17. Apparatus according to claim 16, wherein in the direction of travel of the conveyor belt behind the mechanical treatment station with bonderizing rollers. a stretching device is arranged in which the fleece track is insertable and the conveyor belt before the stretching device retracts to the fleece forming apparatus. Apparatus for carrying out a process for the thermomechanical treatment of a fleece track according to one of claims 1 to 15, with a fleece track winding station, thermal treatment station for the fleece track formed with an installation for a current to pass through the fleece track formed by a gaseous stream of predetermined temperature and speed: a mechanical treatment station in the form of a stretching apparatus. where the fleece track is introduced to the stretching apparatus practically with the preheating temperature established in the heat treatment station.
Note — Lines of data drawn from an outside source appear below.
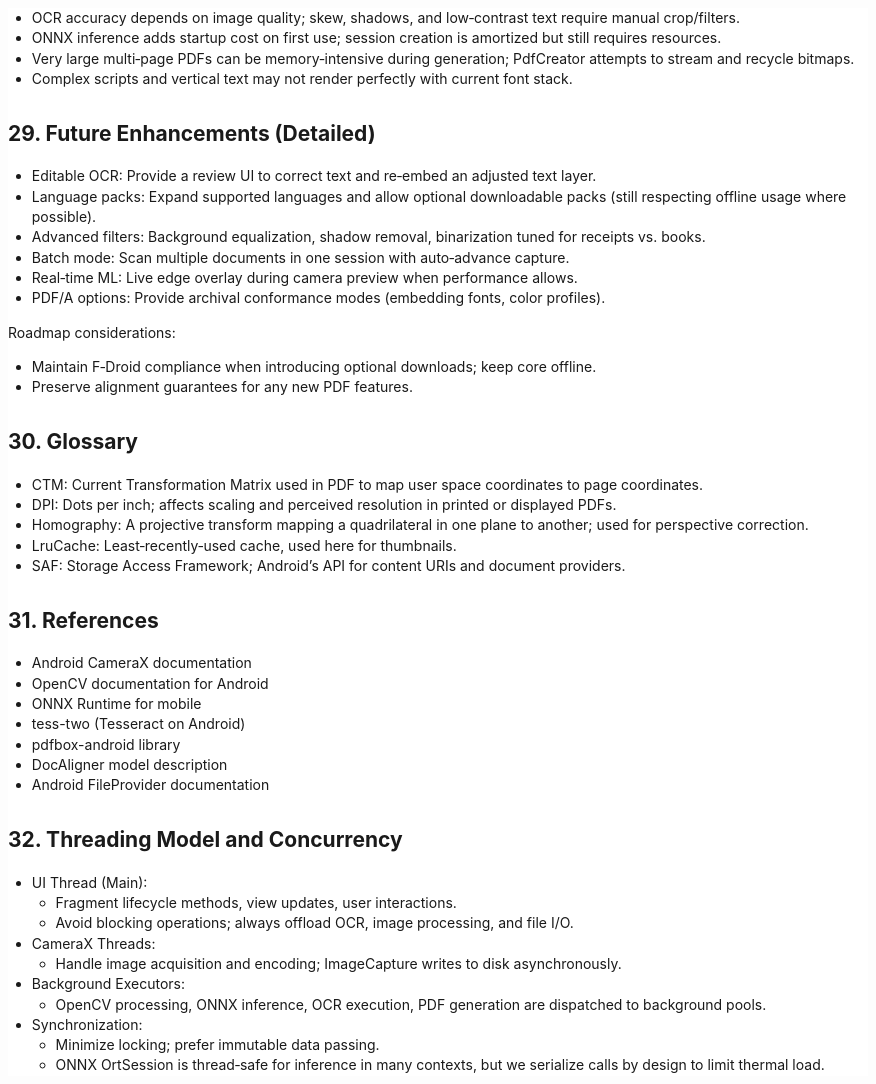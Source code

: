 - OCR accuracy depends on image quality; skew, shadows, and low‑contrast text require manual crop/filters.
- ONNX inference adds startup cost on first use; session creation is amortized but still requires resources.
- Very large multi‑page PDFs can be memory‑intensive during generation; PdfCreator attempts to stream and recycle bitmaps.
- Complex scripts and vertical text may not render perfectly with current font stack.


## 29. Future Enhancements (Detailed)

- Editable OCR: Provide a review UI to correct text and re‑embed an adjusted text layer.
- Language packs: Expand supported languages and allow optional downloadable packs (still respecting offline usage where possible).
- Advanced filters: Background equalization, shadow removal, binarization tuned for receipts vs. books.
- Batch mode: Scan multiple documents in one session with auto‑advance capture.
- Real‑time ML: Live edge overlay during camera preview when performance allows.
- PDF/A options: Provide archival conformance modes (embedding fonts, color profiles).

Roadmap considerations:
- Maintain F‑Droid compliance when introducing optional downloads; keep core offline.
- Preserve alignment guarantees for any new PDF features.


## 30. Glossary

- CTM: Current Transformation Matrix used in PDF to map user space coordinates to page coordinates.
- DPI: Dots per inch; affects scaling and perceived resolution in printed or displayed PDFs.
- Homography: A projective transform mapping a quadrilateral in one plane to another; used for perspective correction.
- LruCache: Least‑recently‑used cache, used here for thumbnails.
- SAF: Storage Access Framework; Android’s API for content URIs and document providers.


## 31. References

- Android CameraX documentation
- OpenCV documentation for Android
- ONNX Runtime for mobile
- tess-two (Tesseract on Android)
- pdfbox-android library
- DocAligner model description
- Android FileProvider documentation


## 32. Threading Model and Concurrency

- UI Thread (Main):
  - Fragment lifecycle methods, view updates, user interactions.
  - Avoid blocking operations; always offload OCR, image processing, and file I/O.
- CameraX Threads:
  - Handle image acquisition and encoding; ImageCapture writes to disk asynchronously.
- Background Executors:
  - OpenCV processing, ONNX inference, OCR execution, PDF generation are dispatched to background pools.
- Synchronization:
  - Minimize locking; prefer immutable data passing.
  - ONNX OrtSession is thread‑safe for inference in many contexts, but we serialize calls by design to limit thermal load.
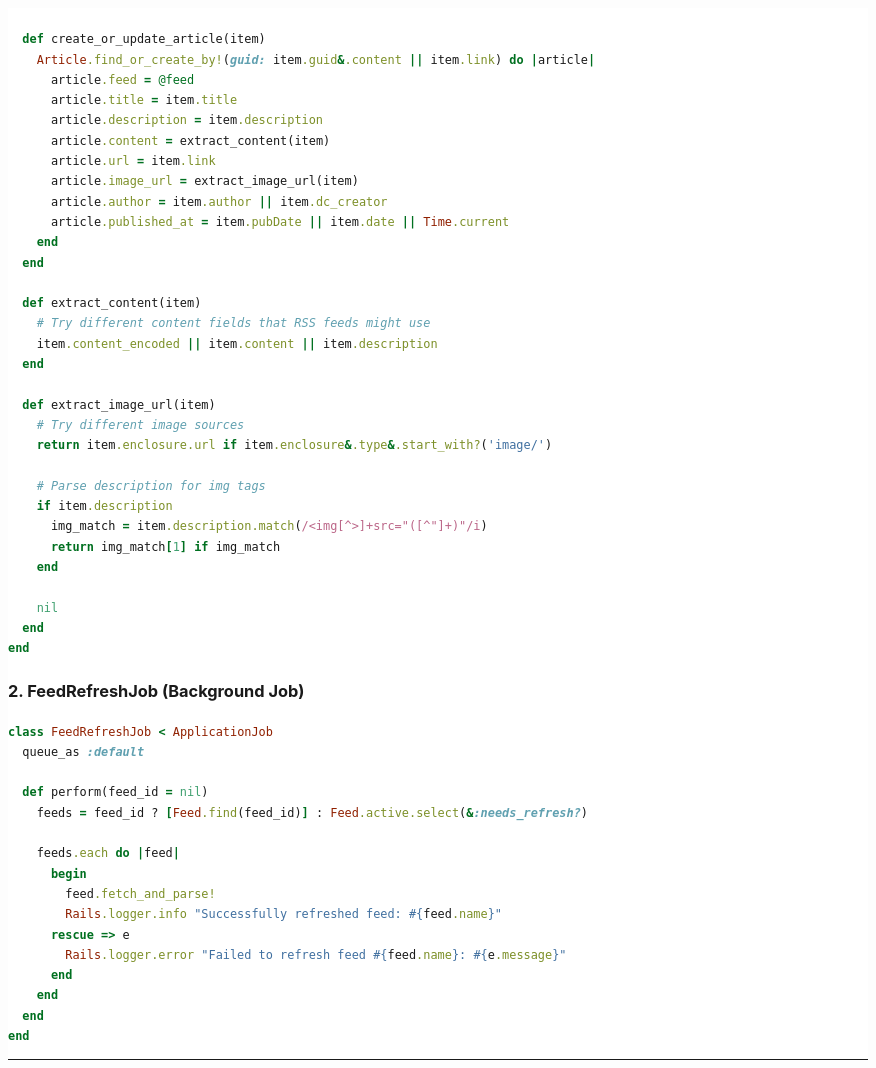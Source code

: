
 ```ruby

  def create_or_update_article(item)
    Article.find_or_create_by!(guid: item.guid&.content || item.link) do |article|
      article.feed = @feed
      article.title = item.title
      article.description = item.description
      article.content = extract_content(item)
      article.url = item.link
      article.image_url = extract_image_url(item)
      article.author = item.author || item.dc_creator
      article.published_at = item.pubDate || item.date || Time.current
    end
  end

  def extract_content(item)
    # Try different content fields that RSS feeds might use
    item.content_encoded || item.content || item.description
  end

  def extract_image_url(item)
    # Try different image sources
    return item.enclosure.url if item.enclosure&.type&.start_with?('image/')

    # Parse description for img tags
    if item.description
      img_match = item.description.match(/<img[^>]+src="([^"]+)"/i)
      return img_match[1] if img_match
    end

    nil
  end
end
```

### 2. **FeedRefreshJob** (Background Job)
```ruby
class FeedRefreshJob < ApplicationJob
  queue_as :default

  def perform(feed_id = nil)
    feeds = feed_id ? [Feed.find(feed_id)] : Feed.active.select(&:needs_refresh?)

    feeds.each do |feed|
      begin
        feed.fetch_and_parse!
        Rails.logger.info "Successfully refreshed feed: #{feed.name}"
      rescue => e
        Rails.logger.error "Failed to refresh feed #{feed.name}: #{e.message}"
      end
    end
  end
end
```

---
R E S U M N A procedure for the thermomechanical treatment of a fleece track consisting of filaments and / or fibers of a thermoplastic synthetic material. in a continuous procedure. The fleece track moves in the thermomechanical treatment and with uniform speed. The fleece track first passes a heat treatment station and is traversed at that station by a gaseous stream with a gaseous stream velocity and a pre-established gas stream temperature being heated to a preheat temperature. The preheated fleece track is subjected to mechanical treatment. The temperature of the gaseous stream and the velocity of the gaseous stream, on the one hand, as well as the processing sections of the fleece track in the heat treatment station, on the other hand, are selected in such a way that the Preheating is below the temperature of the melting point of the filaments or fibers, at all speeds that the fleece track may acquire during operation including zero speed. Apparatus is also presented for carrying out the method according to the present invention.